**PROVIDED MATERIAL:**
BEGIN
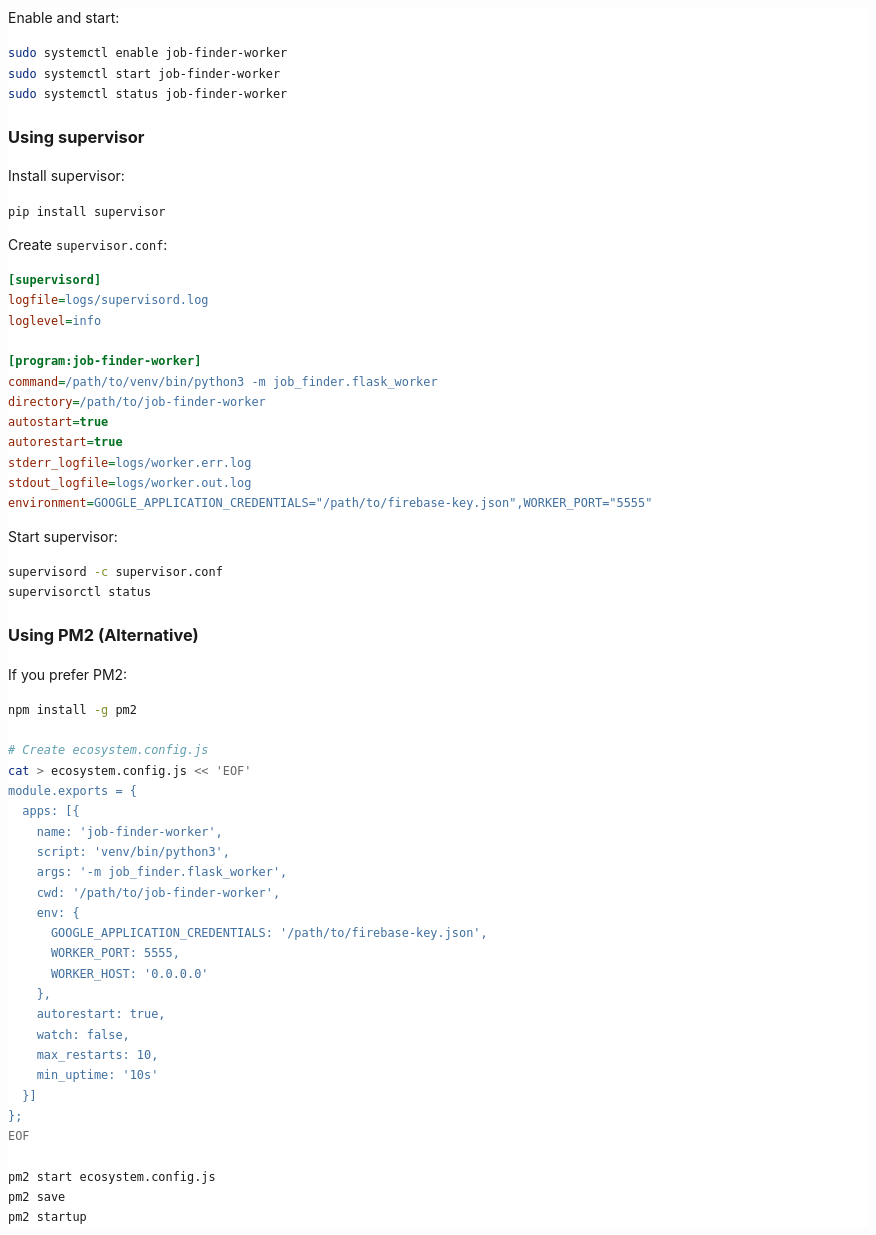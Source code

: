 Enable and start:
```bash
sudo systemctl enable job-finder-worker
sudo systemctl start job-finder-worker
sudo systemctl status job-finder-worker
```

### Using supervisor

Install supervisor:
```bash
pip install supervisor
```

Create `supervisor.conf`:
```ini
[supervisord]
logfile=logs/supervisord.log
loglevel=info

[program:job-finder-worker]
command=/path/to/venv/bin/python3 -m job_finder.flask_worker
directory=/path/to/job-finder-worker
autostart=true
autorestart=true
stderr_logfile=logs/worker.err.log
stdout_logfile=logs/worker.out.log
environment=GOOGLE_APPLICATION_CREDENTIALS="/path/to/firebase-key.json",WORKER_PORT="5555"
```

Start supervisor:
```bash
supervisord -c supervisor.conf
supervisorctl status
```

### Using PM2 (Alternative)

If you prefer PM2:
```bash
npm install -g pm2

# Create ecosystem.config.js
cat > ecosystem.config.js << 'EOF'
module.exports = {
  apps: [{
    name: 'job-finder-worker',
    script: 'venv/bin/python3',
    args: '-m job_finder.flask_worker',
    cwd: '/path/to/job-finder-worker',
    env: {
      GOOGLE_APPLICATION_CREDENTIALS: '/path/to/firebase-key.json',
      WORKER_PORT: 5555,
      WORKER_HOST: '0.0.0.0'
    },
    autorestart: true,
    watch: false,
    max_restarts: 10,
    min_uptime: '10s'
  }]
};
EOF

pm2 start ecosystem.config.js
pm2 save
pm2 startup
```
END
**INSTRUCTIONS TO FOLLOW:** Look through the entries above and copy each line that has "json" in it.

**EXERCISE SOLUTION:**
environment=GOOGLE_APPLICATION_CREDENTIALS="/path/to/firebase-key.json",WORKER_PORT="5555"
      GOOGLE_APPLICATION_CREDENTIALS: '/path/to/firebase-key.json',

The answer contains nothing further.